RECORDS SHOWN =

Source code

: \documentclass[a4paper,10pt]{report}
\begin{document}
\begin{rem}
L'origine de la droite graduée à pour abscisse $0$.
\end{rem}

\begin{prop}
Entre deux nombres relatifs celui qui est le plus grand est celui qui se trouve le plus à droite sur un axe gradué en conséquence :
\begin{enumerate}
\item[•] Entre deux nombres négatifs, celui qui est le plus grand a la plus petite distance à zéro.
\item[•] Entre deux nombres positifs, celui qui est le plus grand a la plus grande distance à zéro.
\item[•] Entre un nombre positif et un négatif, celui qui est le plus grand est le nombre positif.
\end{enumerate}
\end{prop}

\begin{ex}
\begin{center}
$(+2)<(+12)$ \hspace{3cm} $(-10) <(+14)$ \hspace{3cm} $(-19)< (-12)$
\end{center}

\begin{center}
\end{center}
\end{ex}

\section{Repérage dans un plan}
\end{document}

--

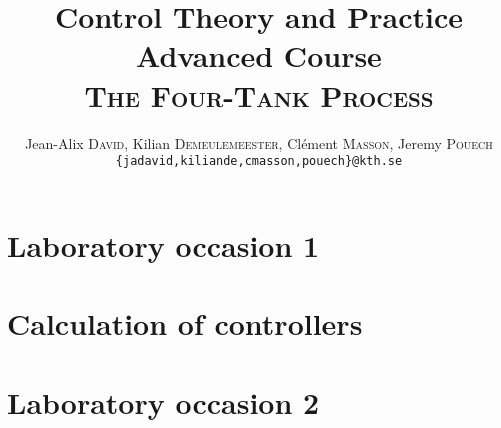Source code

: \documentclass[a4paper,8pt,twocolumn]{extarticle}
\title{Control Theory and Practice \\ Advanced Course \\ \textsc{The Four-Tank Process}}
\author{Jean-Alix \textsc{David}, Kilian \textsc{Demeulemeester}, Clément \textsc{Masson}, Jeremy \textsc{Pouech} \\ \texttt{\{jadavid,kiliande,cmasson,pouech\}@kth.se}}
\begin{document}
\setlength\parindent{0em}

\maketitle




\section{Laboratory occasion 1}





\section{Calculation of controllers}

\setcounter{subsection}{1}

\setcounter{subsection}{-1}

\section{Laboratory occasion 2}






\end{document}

INSTRUCTIONS TO FOLLOW =
Using the listing above, pick out each line that contains the word "distance", then copy it.

EXERCISE OUTPUT =
\item[•] Entre deux nombres négatifs, celui qui est le plus grand a la plus petite distance à zéro.
\item[•] Entre deux nombres positifs, celui qui est le plus grand a la plus grande distance à zéro.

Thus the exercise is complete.